Wissen
26.11.2018

Neue Studie: Das Rauchen und seine geschlechtsspezifischen Folgen

Frauen sind laut Forschern der Uni Graz anfälliger für den Abhängigkeitseffekt. Schuld daran könnte ein Neurotransmitter sein.

Durch das Rauchen können sich sowohl Hirnstrukturen als auch der Stoffwechsel in Gehirn bei Frauen und Männern unterschiedlich verändern. Das haben Forscher der Universität Graz in einer aktuellen Studie gezeigt. Sie haben vor allem bei den getesteten Frauen einen signifikanten Anstieg der Konzentration eines Neurotransmitters festgestellt, der die neuroelektrische Aktivität des Gehirn reguliert.

Anfälliger für Abhängigkeitseffekt

In mehreren Untersuchungen habe sich bereits gezeigt, dass Frauen anfälliger für den Abhängigkeitseffekt des Rauchens sind und auch schneller Rückfälle bei der Entwöhnung erleiden, hieß es in einer Mitteilung der Universität Graz am Montag. Das Wissenschafter-Team konzipierte daher eine Studie, die den Fokus konkret auf die Details der geschlechtsspezifischen Unterschiede richtete. Dazu wurden vorerst jeweils 30 Frauen und 30 Männer in rauchende beziehungsweise nicht-rauchende Untergruppen aufgeteilt. Alle rauchenden Probanden kamen in den vergangenen drei Jahren auf etwa 15 bis 20 Zigaretten pro Tag. Sie alle wurden am Institut für Psychologie mit Methoden des Neuroimaging untersucht.
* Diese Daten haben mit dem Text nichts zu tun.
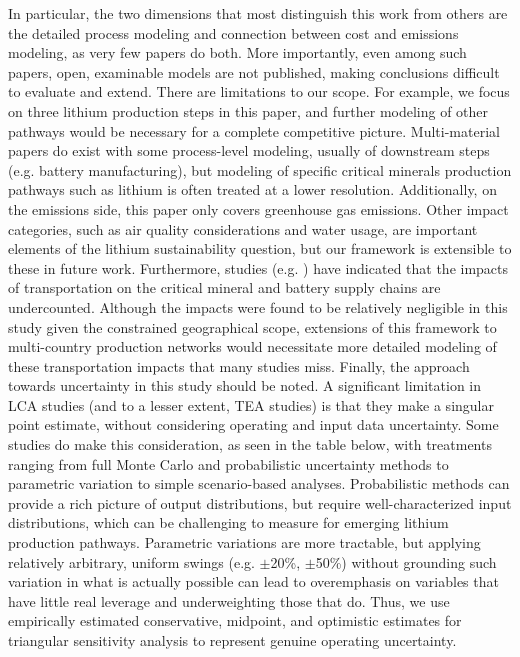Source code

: \documentclass{article}
\renewcommand\_{\textunderscore\allowbreak}
\begin{document}
In particular, the two dimensions that most distinguish this work from others are the detailed process modeling and connection between cost and emissions modeling, as very few papers do both. More importantly, even among such papers, open, examinable models are not published, making conclusions difficult to evaluate and extend. There are limitations to our scope. For example, we focus on three lithium production steps in this paper, and further modeling of other pathways would be necessary for a complete competitive picture.  Multi-material papers do exist with some process-level modeling, usually of downstream steps (e.g. battery manufacturing), but modeling of specific critical minerals production pathways such as lithium is often treated at a lower resolution. Additionally, on the emissions side, this paper only covers greenhouse gas emissions. Other impact categories, such as air quality considerations and water usage, are important elements of the lithium sustainability question, but our framework is extensible to these in future work. Furthermore, studies (e.g. \citet{thomsenMineManufacturerAssessing2025}) have indicated that the impacts of transportation on the critical mineral and battery supply chains are undercounted. Although the impacts were found to be relatively negligible in this study given the constrained geographical scope, extensions of this framework to multi-country production networks would necessitate more detailed modeling of these transportation impacts that many studies miss. Finally, the approach towards uncertainty in this study should be noted. A significant limitation in LCA studies (and to a lesser extent, TEA studies) is that they make a singular point estimate, without considering operating and input data uncertainty. Some studies do make this consideration, as seen in the table below, with treatments ranging from full Monte Carlo and probabilistic uncertainty methods to parametric variation to simple scenario-based analyses. Probabilistic methods can provide a rich picture of output distributions, but require well-characterized input distributions, which can be challenging to measure for emerging lithium production pathways. Parametric variations are more tractable, but applying relatively arbitrary, uniform swings (e.g. $\pm$20\%, $\pm$50\%) without grounding such variation in what is actually possible can lead to overemphasis on variables that have little real leverage and underweighting those that do. Thus, we use empirically estimated conservative, midpoint, and optimistic estimates for triangular sensitivity analysis to represent genuine operating uncertainty. 
\end{document}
Tatsächlich trat zwischen Probandinnen und Probanden ein metabolischer Unterschied deutlich hervor: Die Auswertungen der Daten zeigte, dass das Level des Neurotransmitters GABA bei Frauen wesentlich höher war, als bei Nichtraucherinnen. "GABA spielt eine wichtige Rolle bei kognitiven Funktionen, wie Aufmerksamkeit, Lernen und Gedächtnis. Viele Substanzen, die Suchtverhalten auslösen, stehen in direkter Verbindung mit einer Stimulanz von GABA", erklärte Deepika Bagga die Bedeutung des Neurotransmitters, der offenbar vom Rauchen beeinflusst wird. Sie hat als Erstautorin die Ergebnisse im Medizin-Journal European Addiction Research veröffentlicht.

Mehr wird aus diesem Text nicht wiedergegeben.